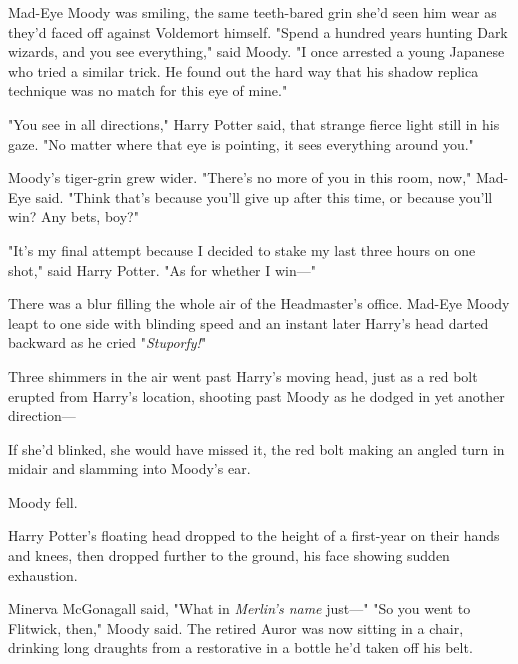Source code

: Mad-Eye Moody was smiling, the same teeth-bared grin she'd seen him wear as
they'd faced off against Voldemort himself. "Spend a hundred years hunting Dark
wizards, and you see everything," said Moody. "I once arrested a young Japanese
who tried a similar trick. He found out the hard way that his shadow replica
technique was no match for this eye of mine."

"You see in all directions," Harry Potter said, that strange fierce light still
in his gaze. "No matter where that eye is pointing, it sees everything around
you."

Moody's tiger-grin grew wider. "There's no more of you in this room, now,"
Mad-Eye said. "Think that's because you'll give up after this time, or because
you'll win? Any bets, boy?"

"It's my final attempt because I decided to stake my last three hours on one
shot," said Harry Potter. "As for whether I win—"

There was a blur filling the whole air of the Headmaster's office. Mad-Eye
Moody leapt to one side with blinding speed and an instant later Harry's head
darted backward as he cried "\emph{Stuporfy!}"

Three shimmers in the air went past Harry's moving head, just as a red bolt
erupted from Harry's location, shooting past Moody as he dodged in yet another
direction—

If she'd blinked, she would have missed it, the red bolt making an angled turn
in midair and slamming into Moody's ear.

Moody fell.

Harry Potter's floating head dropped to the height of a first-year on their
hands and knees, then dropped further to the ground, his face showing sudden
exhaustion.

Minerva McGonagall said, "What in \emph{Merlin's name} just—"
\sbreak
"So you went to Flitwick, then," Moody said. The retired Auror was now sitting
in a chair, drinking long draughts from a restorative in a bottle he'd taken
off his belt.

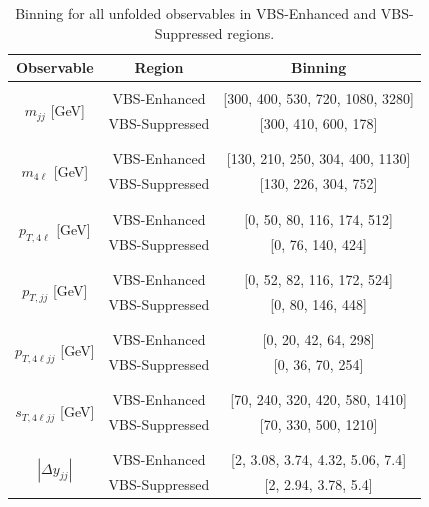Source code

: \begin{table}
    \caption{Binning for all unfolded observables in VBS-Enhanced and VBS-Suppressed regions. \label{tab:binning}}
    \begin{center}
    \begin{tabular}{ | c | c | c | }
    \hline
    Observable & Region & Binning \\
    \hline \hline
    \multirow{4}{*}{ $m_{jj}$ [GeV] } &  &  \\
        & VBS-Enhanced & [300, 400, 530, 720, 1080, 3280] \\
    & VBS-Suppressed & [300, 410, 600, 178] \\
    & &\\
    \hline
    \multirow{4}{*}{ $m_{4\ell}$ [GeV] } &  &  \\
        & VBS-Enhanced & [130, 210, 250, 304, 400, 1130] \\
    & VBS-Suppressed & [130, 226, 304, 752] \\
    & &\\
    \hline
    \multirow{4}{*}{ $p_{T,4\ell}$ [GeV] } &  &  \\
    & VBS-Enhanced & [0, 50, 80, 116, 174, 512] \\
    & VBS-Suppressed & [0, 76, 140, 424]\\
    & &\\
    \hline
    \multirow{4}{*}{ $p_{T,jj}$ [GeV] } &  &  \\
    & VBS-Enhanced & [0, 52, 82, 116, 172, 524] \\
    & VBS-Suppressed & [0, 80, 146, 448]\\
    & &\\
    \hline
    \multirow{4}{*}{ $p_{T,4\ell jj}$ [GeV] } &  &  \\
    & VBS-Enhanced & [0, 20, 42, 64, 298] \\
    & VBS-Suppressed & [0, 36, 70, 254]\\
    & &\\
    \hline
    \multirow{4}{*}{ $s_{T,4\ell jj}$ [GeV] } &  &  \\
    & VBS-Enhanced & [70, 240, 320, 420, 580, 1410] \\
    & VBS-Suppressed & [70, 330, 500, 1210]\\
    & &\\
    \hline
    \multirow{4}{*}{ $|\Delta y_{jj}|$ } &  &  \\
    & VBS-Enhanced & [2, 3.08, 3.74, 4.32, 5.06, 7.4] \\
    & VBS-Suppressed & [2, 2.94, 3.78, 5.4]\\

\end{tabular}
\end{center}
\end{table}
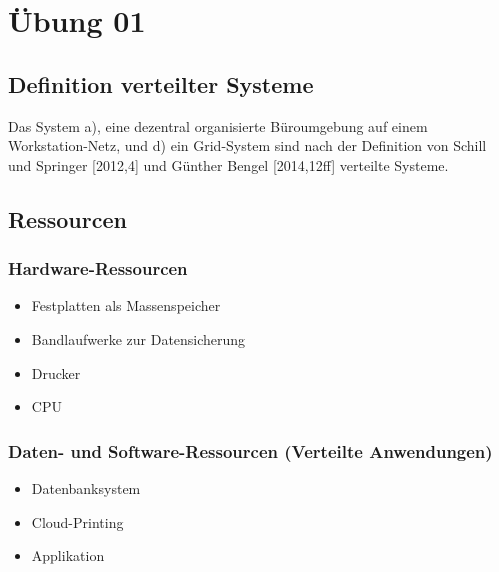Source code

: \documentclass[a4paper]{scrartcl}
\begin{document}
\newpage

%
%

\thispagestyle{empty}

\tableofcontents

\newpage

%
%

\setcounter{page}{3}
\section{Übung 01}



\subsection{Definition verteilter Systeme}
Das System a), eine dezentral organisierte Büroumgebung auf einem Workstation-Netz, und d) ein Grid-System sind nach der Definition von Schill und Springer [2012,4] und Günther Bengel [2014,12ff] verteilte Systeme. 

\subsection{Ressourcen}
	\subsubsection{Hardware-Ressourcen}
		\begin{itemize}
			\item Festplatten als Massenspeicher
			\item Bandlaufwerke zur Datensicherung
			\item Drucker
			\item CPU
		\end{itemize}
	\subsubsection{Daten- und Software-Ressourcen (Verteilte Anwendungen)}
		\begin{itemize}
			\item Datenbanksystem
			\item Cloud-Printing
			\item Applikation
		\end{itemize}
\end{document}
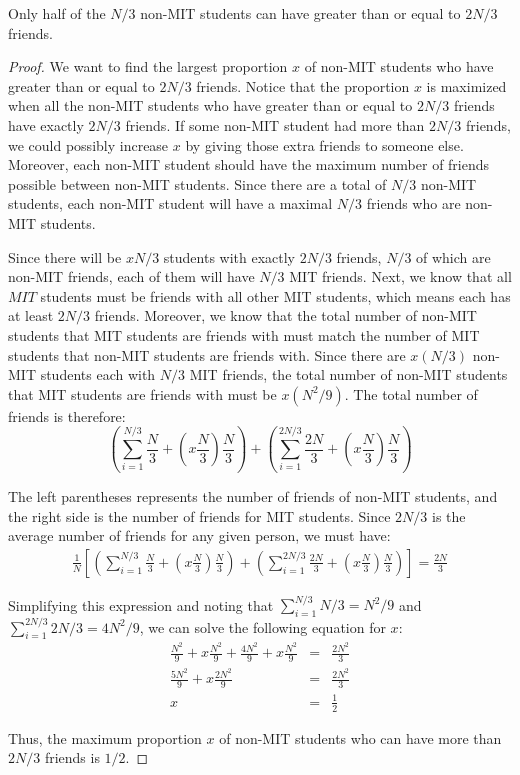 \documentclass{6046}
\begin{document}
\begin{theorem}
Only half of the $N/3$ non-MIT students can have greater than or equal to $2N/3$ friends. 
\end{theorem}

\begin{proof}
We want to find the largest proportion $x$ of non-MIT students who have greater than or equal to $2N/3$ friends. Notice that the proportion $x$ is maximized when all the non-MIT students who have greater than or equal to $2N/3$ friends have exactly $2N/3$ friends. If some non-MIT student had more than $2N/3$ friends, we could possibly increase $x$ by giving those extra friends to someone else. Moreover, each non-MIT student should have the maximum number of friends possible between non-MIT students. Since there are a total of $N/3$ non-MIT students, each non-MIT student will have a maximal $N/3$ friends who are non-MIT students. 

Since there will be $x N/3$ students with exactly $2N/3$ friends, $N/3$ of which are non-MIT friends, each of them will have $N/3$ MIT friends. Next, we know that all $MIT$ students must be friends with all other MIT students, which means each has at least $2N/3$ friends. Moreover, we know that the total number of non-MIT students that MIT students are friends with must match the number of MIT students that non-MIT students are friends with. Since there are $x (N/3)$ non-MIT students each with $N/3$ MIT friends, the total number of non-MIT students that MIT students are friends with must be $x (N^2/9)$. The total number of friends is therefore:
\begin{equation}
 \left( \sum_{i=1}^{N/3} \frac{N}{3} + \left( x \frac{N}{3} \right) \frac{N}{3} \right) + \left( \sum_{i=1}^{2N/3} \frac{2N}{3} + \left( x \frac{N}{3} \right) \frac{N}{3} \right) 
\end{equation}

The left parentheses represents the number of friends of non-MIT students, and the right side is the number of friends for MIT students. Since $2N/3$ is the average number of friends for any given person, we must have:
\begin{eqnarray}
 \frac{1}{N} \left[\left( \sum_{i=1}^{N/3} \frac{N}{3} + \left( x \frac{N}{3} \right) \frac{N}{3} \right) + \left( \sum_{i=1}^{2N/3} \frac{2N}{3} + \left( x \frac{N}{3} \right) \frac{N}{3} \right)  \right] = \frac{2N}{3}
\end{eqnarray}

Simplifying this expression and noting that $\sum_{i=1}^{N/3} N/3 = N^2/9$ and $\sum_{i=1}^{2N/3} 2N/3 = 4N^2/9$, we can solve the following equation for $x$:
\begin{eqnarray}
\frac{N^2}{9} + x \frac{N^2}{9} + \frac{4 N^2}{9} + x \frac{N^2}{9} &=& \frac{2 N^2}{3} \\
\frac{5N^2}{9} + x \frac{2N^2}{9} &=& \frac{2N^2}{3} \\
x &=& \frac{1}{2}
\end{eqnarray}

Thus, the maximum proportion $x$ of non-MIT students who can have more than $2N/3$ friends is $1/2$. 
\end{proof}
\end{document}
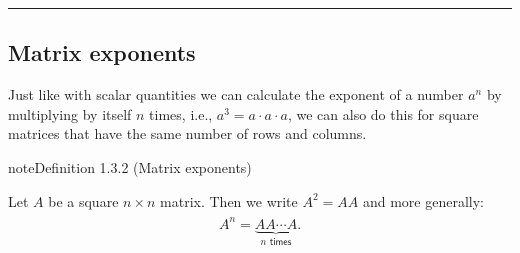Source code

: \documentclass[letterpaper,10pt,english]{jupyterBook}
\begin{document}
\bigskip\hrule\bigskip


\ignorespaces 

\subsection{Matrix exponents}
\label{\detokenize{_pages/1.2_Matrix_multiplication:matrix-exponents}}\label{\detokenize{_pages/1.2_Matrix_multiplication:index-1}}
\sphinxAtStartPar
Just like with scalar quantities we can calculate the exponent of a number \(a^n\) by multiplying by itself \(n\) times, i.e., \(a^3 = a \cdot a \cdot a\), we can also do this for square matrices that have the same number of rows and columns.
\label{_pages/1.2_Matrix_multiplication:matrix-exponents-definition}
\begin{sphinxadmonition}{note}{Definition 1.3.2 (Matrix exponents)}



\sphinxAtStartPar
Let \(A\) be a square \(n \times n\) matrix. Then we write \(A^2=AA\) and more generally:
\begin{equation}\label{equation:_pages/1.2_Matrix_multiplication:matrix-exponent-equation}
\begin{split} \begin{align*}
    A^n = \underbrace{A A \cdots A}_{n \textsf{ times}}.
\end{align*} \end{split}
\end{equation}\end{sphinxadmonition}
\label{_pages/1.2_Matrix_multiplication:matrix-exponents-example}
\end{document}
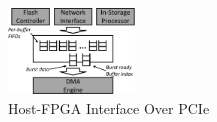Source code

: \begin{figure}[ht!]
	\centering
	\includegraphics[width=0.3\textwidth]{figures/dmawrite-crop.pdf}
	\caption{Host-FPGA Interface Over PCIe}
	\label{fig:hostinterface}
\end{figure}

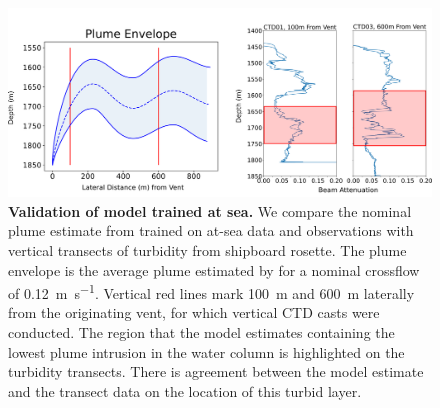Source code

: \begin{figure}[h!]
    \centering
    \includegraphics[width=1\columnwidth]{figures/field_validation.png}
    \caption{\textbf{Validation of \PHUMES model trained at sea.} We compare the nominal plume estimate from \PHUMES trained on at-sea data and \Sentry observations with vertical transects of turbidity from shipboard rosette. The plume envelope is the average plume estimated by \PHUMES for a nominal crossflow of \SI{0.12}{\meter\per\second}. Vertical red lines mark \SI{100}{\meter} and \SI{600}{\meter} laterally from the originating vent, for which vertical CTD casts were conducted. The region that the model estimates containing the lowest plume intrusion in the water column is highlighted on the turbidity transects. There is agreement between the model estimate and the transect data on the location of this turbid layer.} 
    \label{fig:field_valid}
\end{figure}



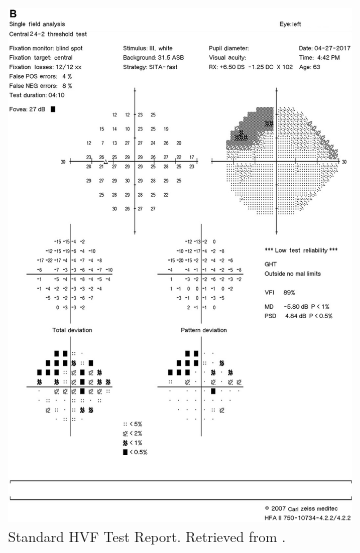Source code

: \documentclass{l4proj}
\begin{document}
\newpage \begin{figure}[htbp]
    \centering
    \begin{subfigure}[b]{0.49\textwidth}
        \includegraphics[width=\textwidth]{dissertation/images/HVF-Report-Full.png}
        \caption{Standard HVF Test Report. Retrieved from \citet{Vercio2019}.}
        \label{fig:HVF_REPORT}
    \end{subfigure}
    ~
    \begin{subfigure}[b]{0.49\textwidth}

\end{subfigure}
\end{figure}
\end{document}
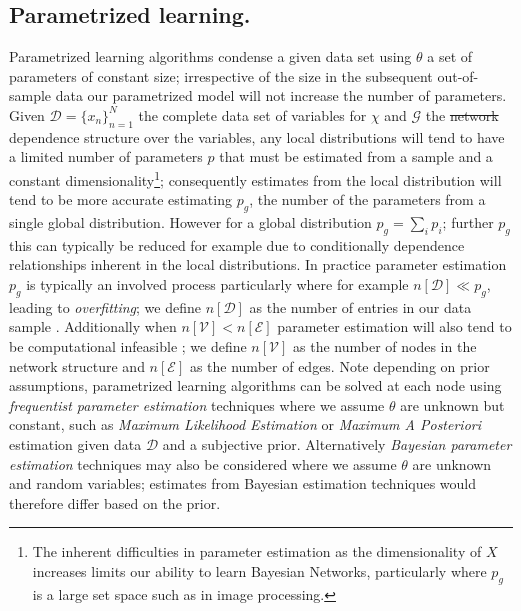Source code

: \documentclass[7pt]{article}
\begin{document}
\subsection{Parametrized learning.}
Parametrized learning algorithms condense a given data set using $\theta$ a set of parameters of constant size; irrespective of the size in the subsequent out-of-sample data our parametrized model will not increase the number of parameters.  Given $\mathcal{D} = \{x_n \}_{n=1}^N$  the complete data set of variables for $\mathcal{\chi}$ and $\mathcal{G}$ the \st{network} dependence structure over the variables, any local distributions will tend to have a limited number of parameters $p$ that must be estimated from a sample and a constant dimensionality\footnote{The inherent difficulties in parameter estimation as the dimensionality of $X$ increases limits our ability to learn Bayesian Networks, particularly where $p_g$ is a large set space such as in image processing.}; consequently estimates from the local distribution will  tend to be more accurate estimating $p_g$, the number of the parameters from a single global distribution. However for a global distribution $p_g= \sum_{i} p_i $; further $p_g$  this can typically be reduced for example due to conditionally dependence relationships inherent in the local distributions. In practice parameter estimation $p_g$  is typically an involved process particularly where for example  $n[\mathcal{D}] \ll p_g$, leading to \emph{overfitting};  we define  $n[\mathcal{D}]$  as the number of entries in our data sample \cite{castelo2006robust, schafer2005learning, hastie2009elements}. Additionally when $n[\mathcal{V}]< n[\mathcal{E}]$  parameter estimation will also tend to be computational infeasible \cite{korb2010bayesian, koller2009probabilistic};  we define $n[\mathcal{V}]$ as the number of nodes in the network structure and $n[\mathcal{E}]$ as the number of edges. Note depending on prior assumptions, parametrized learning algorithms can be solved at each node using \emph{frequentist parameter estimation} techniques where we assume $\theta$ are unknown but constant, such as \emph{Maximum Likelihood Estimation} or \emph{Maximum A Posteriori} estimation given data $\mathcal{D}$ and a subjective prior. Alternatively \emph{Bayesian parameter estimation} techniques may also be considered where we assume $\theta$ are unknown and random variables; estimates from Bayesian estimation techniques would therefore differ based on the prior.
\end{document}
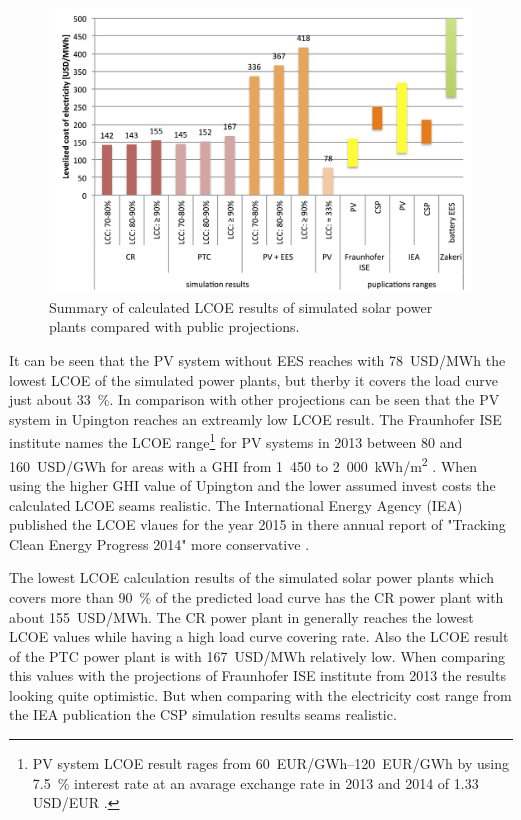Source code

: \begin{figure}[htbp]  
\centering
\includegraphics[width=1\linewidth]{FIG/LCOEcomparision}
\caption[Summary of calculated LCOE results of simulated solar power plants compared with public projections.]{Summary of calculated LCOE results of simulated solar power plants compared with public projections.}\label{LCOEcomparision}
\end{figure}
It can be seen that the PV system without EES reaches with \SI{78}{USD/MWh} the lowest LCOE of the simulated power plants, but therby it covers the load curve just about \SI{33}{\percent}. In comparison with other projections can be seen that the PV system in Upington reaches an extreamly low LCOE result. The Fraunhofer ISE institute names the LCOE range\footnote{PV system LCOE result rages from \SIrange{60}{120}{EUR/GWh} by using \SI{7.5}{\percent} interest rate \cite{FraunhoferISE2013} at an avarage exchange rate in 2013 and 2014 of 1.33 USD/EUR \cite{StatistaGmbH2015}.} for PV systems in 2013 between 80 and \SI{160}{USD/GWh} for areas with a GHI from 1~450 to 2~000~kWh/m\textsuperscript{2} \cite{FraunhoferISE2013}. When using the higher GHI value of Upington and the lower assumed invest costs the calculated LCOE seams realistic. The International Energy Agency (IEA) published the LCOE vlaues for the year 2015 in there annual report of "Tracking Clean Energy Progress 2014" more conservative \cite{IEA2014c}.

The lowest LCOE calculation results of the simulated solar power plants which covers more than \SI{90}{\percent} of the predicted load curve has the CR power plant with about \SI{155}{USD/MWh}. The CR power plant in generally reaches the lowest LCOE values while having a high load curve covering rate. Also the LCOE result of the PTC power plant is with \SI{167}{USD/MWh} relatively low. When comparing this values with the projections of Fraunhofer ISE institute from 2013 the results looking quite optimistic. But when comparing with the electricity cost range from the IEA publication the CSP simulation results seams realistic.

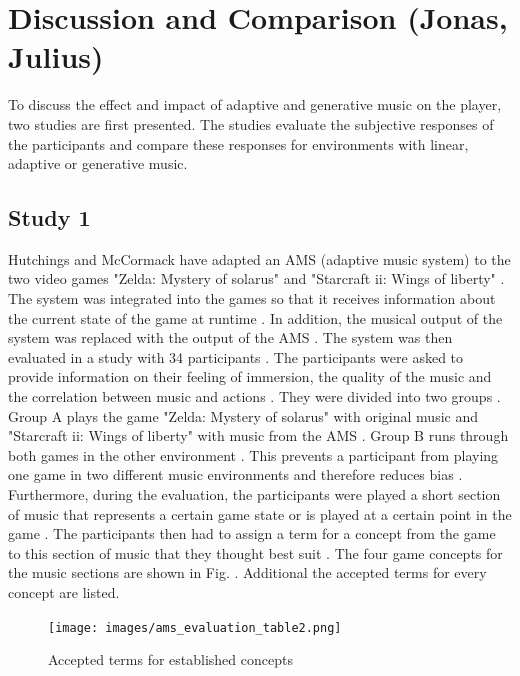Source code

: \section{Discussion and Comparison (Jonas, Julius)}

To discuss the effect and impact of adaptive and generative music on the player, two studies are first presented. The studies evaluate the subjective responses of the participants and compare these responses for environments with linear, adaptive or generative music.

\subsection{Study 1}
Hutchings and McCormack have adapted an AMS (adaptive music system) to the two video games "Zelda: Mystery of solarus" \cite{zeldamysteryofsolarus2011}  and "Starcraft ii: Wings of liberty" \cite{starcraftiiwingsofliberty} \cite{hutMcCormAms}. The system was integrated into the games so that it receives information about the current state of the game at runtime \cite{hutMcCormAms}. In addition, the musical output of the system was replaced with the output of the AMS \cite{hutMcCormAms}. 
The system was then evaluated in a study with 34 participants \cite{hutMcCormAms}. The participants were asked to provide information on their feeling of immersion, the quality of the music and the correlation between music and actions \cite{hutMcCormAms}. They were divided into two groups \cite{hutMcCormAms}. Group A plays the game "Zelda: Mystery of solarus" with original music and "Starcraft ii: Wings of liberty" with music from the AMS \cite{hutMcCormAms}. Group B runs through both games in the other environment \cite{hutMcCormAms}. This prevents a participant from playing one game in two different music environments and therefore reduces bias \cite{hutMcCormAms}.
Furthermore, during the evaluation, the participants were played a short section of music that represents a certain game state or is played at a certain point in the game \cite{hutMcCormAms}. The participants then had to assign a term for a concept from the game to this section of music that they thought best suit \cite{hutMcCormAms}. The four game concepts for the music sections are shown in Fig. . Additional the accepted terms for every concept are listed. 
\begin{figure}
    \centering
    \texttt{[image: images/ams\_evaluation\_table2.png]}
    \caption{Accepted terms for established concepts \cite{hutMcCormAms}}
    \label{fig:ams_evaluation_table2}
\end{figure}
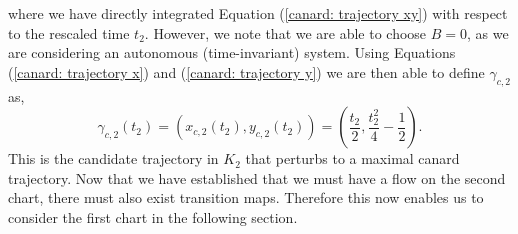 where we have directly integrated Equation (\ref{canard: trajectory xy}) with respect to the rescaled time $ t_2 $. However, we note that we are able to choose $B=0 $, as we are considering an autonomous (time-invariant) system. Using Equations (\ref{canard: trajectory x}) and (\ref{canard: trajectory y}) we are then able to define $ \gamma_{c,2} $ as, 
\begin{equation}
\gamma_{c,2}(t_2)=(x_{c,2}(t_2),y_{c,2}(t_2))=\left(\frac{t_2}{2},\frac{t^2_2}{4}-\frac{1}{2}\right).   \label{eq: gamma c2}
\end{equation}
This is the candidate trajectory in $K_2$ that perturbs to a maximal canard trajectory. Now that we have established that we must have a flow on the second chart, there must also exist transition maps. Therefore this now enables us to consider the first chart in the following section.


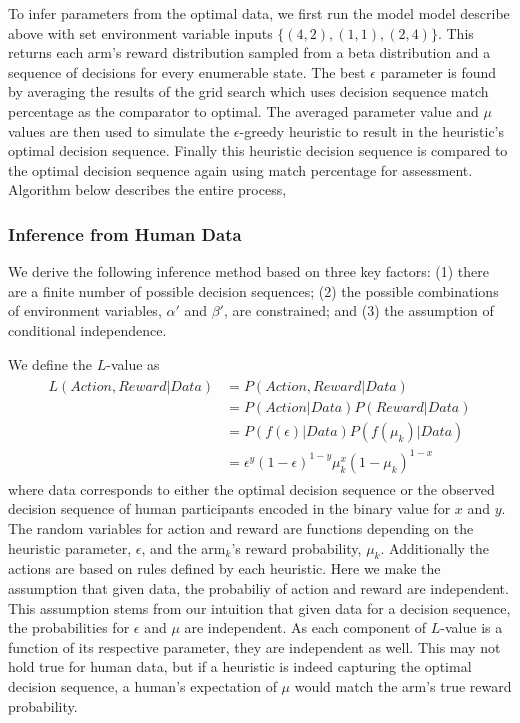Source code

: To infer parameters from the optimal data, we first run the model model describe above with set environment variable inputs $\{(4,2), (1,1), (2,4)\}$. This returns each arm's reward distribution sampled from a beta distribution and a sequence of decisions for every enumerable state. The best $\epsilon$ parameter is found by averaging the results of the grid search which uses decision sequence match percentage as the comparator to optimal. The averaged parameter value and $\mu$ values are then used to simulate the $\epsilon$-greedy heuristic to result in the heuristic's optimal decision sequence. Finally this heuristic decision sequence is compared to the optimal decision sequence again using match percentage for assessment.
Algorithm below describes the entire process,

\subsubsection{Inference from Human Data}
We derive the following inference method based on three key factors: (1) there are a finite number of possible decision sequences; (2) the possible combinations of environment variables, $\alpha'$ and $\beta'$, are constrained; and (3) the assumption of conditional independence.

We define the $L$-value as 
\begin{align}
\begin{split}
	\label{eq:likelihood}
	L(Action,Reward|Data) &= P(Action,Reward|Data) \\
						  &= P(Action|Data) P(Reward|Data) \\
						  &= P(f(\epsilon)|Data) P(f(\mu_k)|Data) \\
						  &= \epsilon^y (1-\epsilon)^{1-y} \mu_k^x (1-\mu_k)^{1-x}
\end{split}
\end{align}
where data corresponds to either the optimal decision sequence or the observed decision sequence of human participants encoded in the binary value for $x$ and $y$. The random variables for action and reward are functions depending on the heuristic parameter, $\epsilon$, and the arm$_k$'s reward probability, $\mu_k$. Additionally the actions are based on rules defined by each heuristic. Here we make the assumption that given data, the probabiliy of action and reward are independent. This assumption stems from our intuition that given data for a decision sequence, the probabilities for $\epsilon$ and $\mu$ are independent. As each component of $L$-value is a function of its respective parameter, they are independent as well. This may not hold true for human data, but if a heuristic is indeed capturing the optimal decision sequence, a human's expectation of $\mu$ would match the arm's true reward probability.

▬▬▬▬▬▬▬▬▬▬

_ASSIGNED TASK_
Quote, exactly and only, the lines from the first line of the data above through the line containing "fierce light still". The pictures do not belong in it.

_PROBLEM SOLUTION_
Source code

: Mad-Eye Moody was smiling, the same teeth-bared grin she'd seen him wear as
they'd faced off against Voldemort himself. "Spend a hundred years hunting Dark
wizards, and you see everything," said Moody. "I once arrested a young Japanese
who tried a similar trick. He found out the hard way that his shadow replica
technique was no match for this eye of mine."

"You see in all directions," Harry Potter said, that strange fierce light still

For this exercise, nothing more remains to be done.